**Data records**
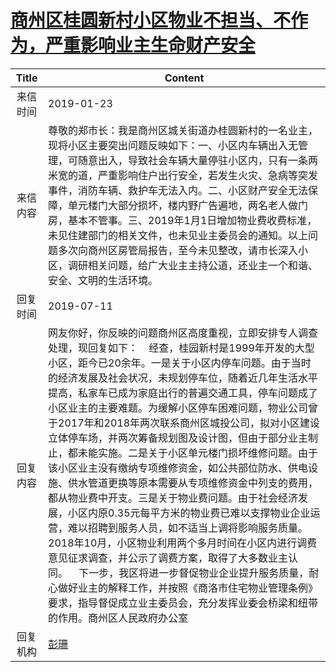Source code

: # <a href="http://www.shangluo.gov.cn/zmhd/ldxxxx.jsp?urltype=leadermail.LeaderMailContentUrl&wbtreeid=1112&leadermailid=5121">商州区桂圆新村小区物业不担当、不作为，严重影响业主生命财产安全</a>
|Title|Content|
|:---:|---|
|来信时间|2019-01-23|
|来信内容|尊敬的郑市长：我是商州区城关街道办桂圆新村的一名业主，现将小区主要突出问题反映如下：一、小区内车辆出入无管理，可随意出入，导致社会车辆大量停驻小区内，只有一条两米宽的道，严重影响住户出行安全，若发生火灾、急病等突发事件，消防车辆、救护车无法入内。二、小区财产安全无法保障，单元楼门大部分损坏，楼内野广告遍地，两名老人做门房，基本不管事。三、2019年1月1日增加物业费收费标准，未见住建部门的相关文件，也未见业主委员会的通知。以上问题多次向商州区房管局报告，至今未见整改，请市长深入小区，调研相关问题，给广大业主主持公道，还业主一个和谐、安全、文明的生活环境。|
|回复时间|2019-07-11|
|回复内容|网友你好，你反映的问题商州区高度重视，立即安排专人调查处理，现回复如下：    经查，桂园新村是1999年开发的大型小区，距今已20余年。一是关于小区内停车问题。由于当时的经济发展及社会状况，未规划停车位，随着近几年生活水平提高，私家车已成为家庭出行的普遍交通工具，停车问题成了小区业主的主要难题。为缓解小区停车困难问题，物业公司曾于2017年和2018年两次联系商州区城投公司，拟对小区建设立体停车场，并两次筹备规划图及设计图，但由于部分业主制止，都未能实施。二是关于小区单元楼门损坏维修问题。由于该小区业主没有缴纳专项维修资金，如公共部位防水、供电设施、供水管道更换等原本需要从专项维修资金中列支的费用，都从物业费中开支。三是关于物业费问题。由于社会经济发展，小区内原0.35元每平方米的物业费已难以支撑物业企业运营，难以招聘到服务人员，如不适当上调将影响服务质量。2018年10月，小区物业利用两个多月时间在小区内进行调费意见征求调查，并公示了调费方案，取得了大多数业主认同。    下一步，我区将进一步督促物业企业提升服务质量，耐心做好业主的解释工作，并按照《商洛市住宅物业管理条例》要求，指导督促成立业主委员会，充分发挥业委会桥梁和纽带的作用。商州区人民政府办公室|
|回复机构|<a href="../../categories/agencies/彭珊.md">彭珊</a>|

**Exercise directions**
In the listing above, how many of the lines include "href"? Give only the figure.

**Response below**
2